Regarding AUTH_CRAP and NTLMv2

Andrew Bartlett abartlet at samba.org
Mon Jan 17 04:41:31 MST 2011


On Mon, 2011-01-17 at 17:02 +0530, Narendra Kumar S.S wrote:
> On Mon, Jan 17, 2011 at 4:51 PM, Andrew Bartlett <abartlet at samba.org>
> wrote:
>         On Mon, 2011-01-17 at 16:48 +0530, Narendra Kumar S.S wrote:
>         > Hi Andrew,
>         >
>         >
>         >     Thanks very much for the quick response.
>         >     So, that explains why the AUTH_CRAP with NTLMv2 response
>         is
>         > failing!
>         >
>         >
>         >     So, is there any way to overcome this?
>         
>         
>         The best way is to simply hold the full password database on
>         your MITM
>         device.  ie, run Samba4 and replicate in the passwords.
> I cannot get hold of the password database.
> So, this is ruled out. 

If you are not permitted the password DB, for what reason do you think
you should be able to get at any arbitrary session key?

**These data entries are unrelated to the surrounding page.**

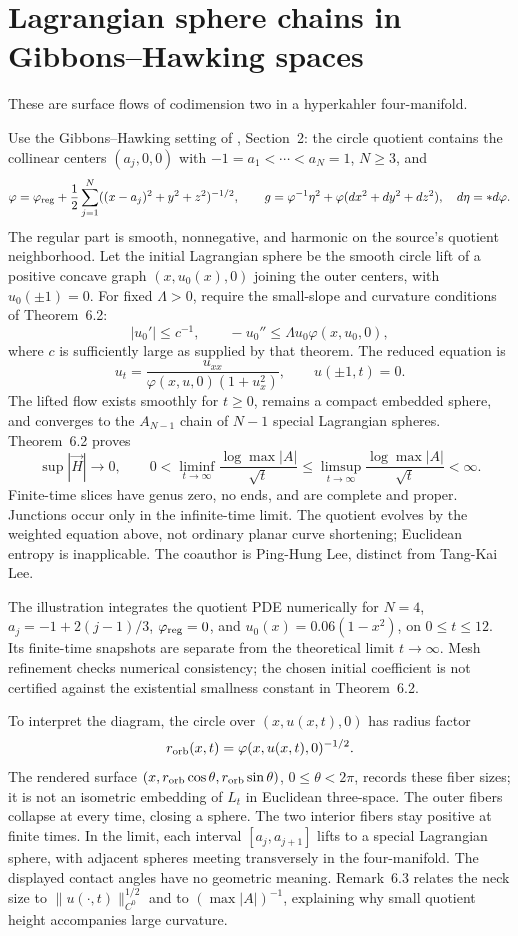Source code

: \chapter{Lagrangian sphere chains in Gibbons--Hawking spaces}\label{sec:catalogue-lee-tsai}
These are surface flows of codimension two in a hyperkahler four-manifold.
\begin{example}\label{ex:catalogue-lee-tsai}
Use the Gibbons--Hawking setting of \cite{CatLeeTsai2026}, Section~2: the circle quotient contains the collinear centers $(a_j,0,0)$ with $-1=a_1<\cdots<a_N=1$, $N\geq3$, and
\[
 \varphi=\varphi_{\rm reg}+\frac12\sum_{j=1}^N
 ((x-a_j)^2+y^2+z^2)^{-1/2},\qquad
 g=\varphi^{-1}\eta^2+\varphi(dx^2+dy^2+dz^2),
 \quad d\eta=*d\varphi.
\]
The regular part is smooth, nonnegative, and harmonic on the source's quotient neighborhood. Let the initial Lagrangian sphere be the smooth circle lift of a positive concave graph $(x,u_0(x),0)$ joining the outer centers, with $u_0(\pm1)=0$. For fixed $\Lambda>0$, require the small-slope and curvature conditions of Theorem~6.2:
\[
 |u_0'|\leq c^{-1},\qquad -u_0''\leq\Lambda u_0\varphi(x,u_0,0),
\]
where $c$ is sufficiently large as supplied by that theorem. The reduced equation is
\[
 u_t=\frac{u_{xx}}{\varphi(x,u,0)(1+u_x^2)},\qquad u(\pm1,t)=0.
\]
The lifted flow exists smoothly for $t\geq0$, remains a compact embedded sphere, and converges to the $A_{N-1}$ chain of $N-1$ special Lagrangian spheres. Theorem~6.2 proves
\[
 \sup|\vec H|\longrightarrow0,\qquad
 0<\liminf_{t\to\infty}\frac{\log\max|A|}{\sqrt t}
 \leq\limsup_{t\to\infty}\frac{\log\max|A|}{\sqrt t}<\infty.
\]
Finite-time slices have genus zero, no ends, and are complete and proper. Junctions occur only in the infinite-time limit. The quotient evolves by the weighted equation above, not ordinary planar curve shortening; Euclidean entropy is inapplicable. The coauthor is Ping-Hung Lee, distinct from Tang-Kai Lee.

The illustration integrates the quotient PDE numerically for $N=4$, $a_j=-1+2(j-1)/3$, $\varphi_{\rm reg}=0$, and $u_0(x)=0.06(1-x^2)$, on $0\leq t\leq12$. Its finite-time snapshots are separate from the theoretical limit $t\to\infty$. Mesh refinement checks numerical consistency; the chosen initial coefficient is not certified against the existential smallness constant in Theorem~6.2.

To interpret the diagram, the circle over $(x,u(x,t),0)$ has radius factor
\[
 r_{\rm orb}(x,t)=\varphi(x,u(x,t),0)^{-1/2}.
\]
The rendered surface $(x,r_{\rm orb}\cos\theta,r_{\rm orb}\sin\theta)$, $0\leq\theta<2\pi$, records these fiber sizes; it is not an isometric embedding of $L_t$ in Euclidean three-space. The outer fibers collapse at every time, closing a sphere. The two interior fibers stay positive at finite times. In the limit, each interval $[a_j,a_{j+1}]$ lifts to a special Lagrangian sphere, with adjacent spheres meeting transversely in the four-manifold. The displayed contact angles have no geometric meaning. Remark~6.3 relates the neck size to $\|u(\cdot,t)\|_{C^0}^{1/2}$ and to $(\max|A|)^{-1}$, explaining why small quotient height accompanies large curvature.
\end{example}

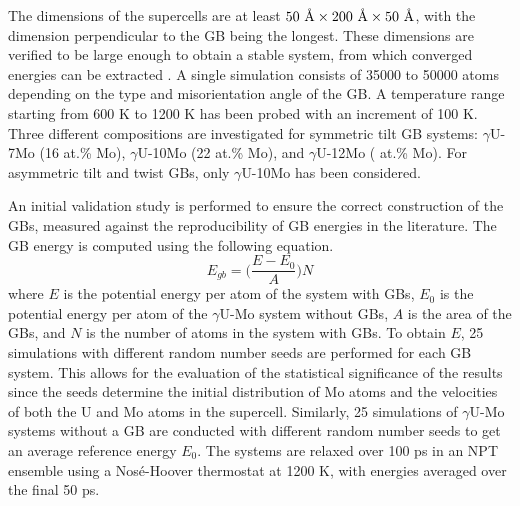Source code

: \documentclass{elsarticle}
\providecommand{\DIFadd}[1]{{\protect\color{blue} \sf #1}} %
\providecommand{\DIFdel}[1]{}
\providecommand{\DIFaddbegin}{} %
\providecommand{\DIFaddend}{} %
\providecommand{\DIFdelbegin}{} %
\providecommand{\DIFdelend}{} %
\begin{document}
The dimensions of the supercells are at least $50 \text{ \r{A}} \times 200 \text{ \r{A}} \times 50 \text{ \r{A}}$, with the dimension perpendicular to the GB being the longest. These \DIFdelbegin \DIFdel{systems }\DIFdelend \DIFaddbegin \DIFadd{dimensions }\DIFaddend are verified to be large enough to obtain a stable system, from which converged energies can be extracted \cite{beeler2018}. A single simulation consists of 35000 to 50000 atoms depending on the type and misorientation angle of the GB. A temperature range starting from 600 K to 1200 K has been probed with an increment of 100 K. Three different compositions are investigated for symmetric tilt GB systems: $\gamma$U-7Mo \DIFaddbegin \DIFadd{(16 at.\% Mo)}\DIFaddend , $\gamma$U-10Mo \DIFaddbegin \DIFadd{(22 at.\% Mo)}\DIFaddend , and $\gamma$U-12Mo (\DIFdelbegin \DIFdel{in weight percent}\DIFdelend \DIFaddbegin \DIFadd{25 at.\% Mo}\DIFaddend ). For asymmetric tilt and twist GBs, only $\gamma$U-10Mo has been considered.
\DIFdelbegin \DIFdel{For any single GB at a given temperature, five simulations are performed }\DIFdelend \DIFaddbegin 

\DIFadd{An initial validation study is performed to ensure the correct construction of the GBs, measured against the reproducibility of GB energies in the literature. The GB energy is computed using the following equation.
}\begin{equation}
	E_{gb} = \bigg( \frac{E - E_0}{A} \bigg) N
\end{equation}
\DIFadd{where $E$ is the potential energy per atom of the system with GBs, $E_0$ is the potential energy per atom of the $\gamma$U-Mo system without GBs, $A$ is the area of the GBs, and $N$ is the number of atoms in the system with GBs. To obtain $E$, 25 simulations }\DIFaddend with different random number seeds \DIFaddbegin \DIFadd{are performed for each GB system}\DIFaddend . This allows for the evaluation of the statistical significance of the results since the seeds determine the initial distribution of Mo atoms and the velocities of both the U and Mo atoms in the supercell. \DIFaddbegin \DIFadd{Similarly, 25 simulations of $\gamma$U-Mo systems without a GB are conducted with different random number seeds to get an average reference energy $E_0$. The systems are relaxed over 100 ps in an NPT ensemble using a Nos\'e-Hoover thermostat at 1200 K, with energies averaged over the final 50 ps.
}\DIFaddend 
\end{document}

>         It may be possible to bypass the restriction by being a
>         trusted domain,
>         rather than a member server.  I've not tried this however.
> Any idea on how to add it as a trusted domain 
>         
>         >     Or is it possible to change the computer name hidden in
>         the nt
>         > response?
>         
>         
>         No, the response includes this value in the checksum.
> If it is possible to change the computer name, I can recalculate the
> checksum and overwrite the original sum.

Sure, that's all quite possible, if you know the original password.
Remember, this is a secure challenge-response authentication system :-).
This aspect in particular is designed to make it harder to break into
this way. 

As you don't know the password (and don't have access to the password
db), then you can't do this. 

> So, is it possible to change the computer name at all? 

No.  That is why it is embedded in the HMAC checksum. 

>         >     Or will this work, if I have a delegated user?
>         
>         
>         I'm not sure what you mean exactly.
> In Windows 2003 server, an user can be made as a delegated user.
> But, since the computer name is involved and not the particular user,
> this change will not help.
> I quickly tried this and it failed.

Do you mean the 'trusted for delegation'?  If you were being an active,
visible proxy, then kerberos delegation would be a way to terminate the
connection you wish to decrypt, and then connect to the target.

But you have not really said what you want to do with the session key,
so I can only guess.

Andrew Bartlett


-- 
Andrew Bartlett                                http://samba.org/~abartlet/
Authentication Developer, Samba Team           http://samba.org
Samba Developer, Cisco Inc.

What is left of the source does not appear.